# Slingblade Products Application's Calculations



## Slingblade_847 (Apr 13, 2020)

Setting this topic for my own reference, specific to my yard and selected products.


----------



## Slingblade_847 (Apr 13, 2020)

*PRODIAMINE*
 Product Label 

Split apps of 0.185oz per 1k 
(0.65oz {18.4g} total for 3.5k front yard)
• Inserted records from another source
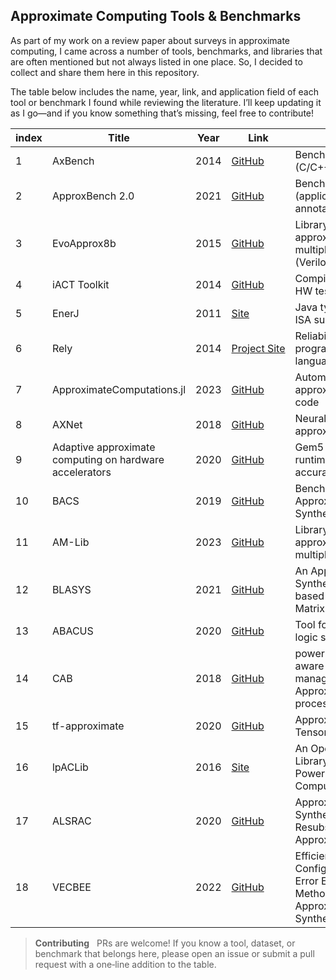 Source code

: ## Approximate Computing Tools & Benchmarks

As part of my work on a review paper about surveys in approximate computing, I came across a number of tools, benchmarks, and libraries that are often mentioned but not always listed in one place. So, I decided to collect and share them here in this repository.

The table below includes the name, year, link, and application field of each tool or benchmark I found while reviewing the literature. I’ll keep updating it as I go—and if you know something that’s missing, feel free to contribute!


| index | Title                         | Year | Link                                                                                                                            | Field                                                         |
|----| ----------------------------- | ---- | ------------------------------------------------------------------------------------------------------------------------------- | ------------------------------------------------------------- |
| 1 | AxBench                       | 2014 | [GitHub](https://github.com/he-actlab/AxBench)                                                                                  | Benchmark suite (C/C++, multi‑domain)                         |
| 2 | ApproxBench 2.0               | 2021 | [GitHub](https://github.com/uwsampa/approxbench)                                                                                | Benchmark suite (applications + annotations)                  |
| 3 | EvoApprox8b                   | 2015 | [GitHub](https://github.com/ehw-fit/evoapprox8b)                                                                                | Library of approximate adders & multipliers (Verilog/VHDL, C) |
| 4 | iACT Toolkit                  | 2014 | [GitHub](https://github.com/IntelLabs/iACT)                                                                                     | Compiler + runtime + HW test‑bed                              |
| 5 | EnerJ                         | 2011 | [Site](https://sampa.cs.washington.edu/research/approximation/enerj.html)                                                       | Java type‑system & ISA support                                |
| 6 | Rely                          | 2014 | [Project Site](https://mcarbin.github.io/rely/)                                                                                 | Reliability‑aware programming language                        |
| 7 | ApproximateComputations.jl    | 2023 | [GitHub](https://github.com/NTimmons/ApproximateComputations.jl)                                                                | Automatic approximation in Julia code                         |
| 8 | AXNet                         | 2018 | [GitHub](https://github.com/pengzhenghao/AXNet)                                                                                 | Neural‑network‑based approximate inference                    |
| 9 | Adaptive approximate computing on hardware accelerators | 2020 | [GitHub](https://github.com/embeddedlabsiu/adaptive-approximate-computing)                            | Gem5 + CGRA runtime for adaptive accuracy                     |
| 10 | BACS                          | 2019 | [GitHub](https://github.com/scale-lab/BACS)                                                                                    | Benchmarks for Approximate Circuit Synthesis                  |
| 11 | AM-Lib                        | 2023 | [GitHub](https://github.com/skycrapers/AM-Lib)                                                                                 | Library of approximate multipliers                            |
| 12 | BLASYS                        | 2021 |  [GitHub](https://github.com/scale-lab/BLASYS?tab=readme-ov-file)                                                              | An Approximate Logic Synthesis Framework based on Boolean Matrix Factorization |
| 13 | ABACUS                        | 2020 |  [GitHub](https://github.com/scale-lab/ABACUS)                                                                                 | Tool for approximate logic synthesis                           |
| 14 | CAB                           | 2018 |  [GitHub](https://github.com/scale-lab/CAB)                                                                                    | power-Capping aware resource manager for Approximate Big data processing             |
| 15 | tf-approximate                | 2020 | [GitHub](https://github.com/ehw-fit/tf-approximate)                                                                            | Approximate layers - TensorFlow extension                      |
| 16 | lpACLib                       | 2016 | [Site](https://sourceforge.net/projects/lpaclib/)                                                                              | An Open-Source Library for Low-Power Approximate Computing Modules |
| 17 | ALSRAC                        | 2020 | [GitHub](https://github.com/SJTU-ECTL/ALSRAC?tab=readme-ov-file)                                                               | Approximate Logic Synthesis by Resubstitution with Approximate Care Set |
| 18 | VECBEE                        | 2022 | [GitHub](https://github.com/SJTU-ECTL/VECBEE?tab=readme-ov-file)                                                               | Efficiency-Accuracy Configurable Batch Error Estimation Method for Greedy Approximate Logic Synthesis |

> **Contributing**   PRs are welcome! If you know a tool, dataset, or benchmark that belongs here, please open an issue or submit a pull request with a one‑line addition to the table.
_Spring - 55 degree soil temp
Spring - 70 degree soil temp
Fall - 70 degree soil temp_

*UREA*
_Spoon feedings_ @ .25lbsN/per k
.55lbs (9oz) /k 
(2lbs total Urea for 3.5k front yard)

*AMMONIUM SULFATE*
_Spoon feedings_ @ .18 lbs N/k
.875 lbs (14oz)/k
(3lbs total for 3.5k front yard)

*FERROUS AMMONIUM SULFATE:*
 FAS Thread 

For every 1K
2.0 oz of Ferrous Sulfate (0.4oz of Fe)
1.7 oz of Ammonium Sulfate
1 Gallon of Water(preferably Hot or Warm)
Avoid the iron on the leaves in summer temperatures.

*TENACITY*
 Product Label 

 Tenacity Calculator 

_2oz Rate_
.25tsp/1000k
(1 tsp total for 3.5k front yard)

* PROPICONAZOLE 14.3 Fungicide *
 Product Label 

@tbd


----------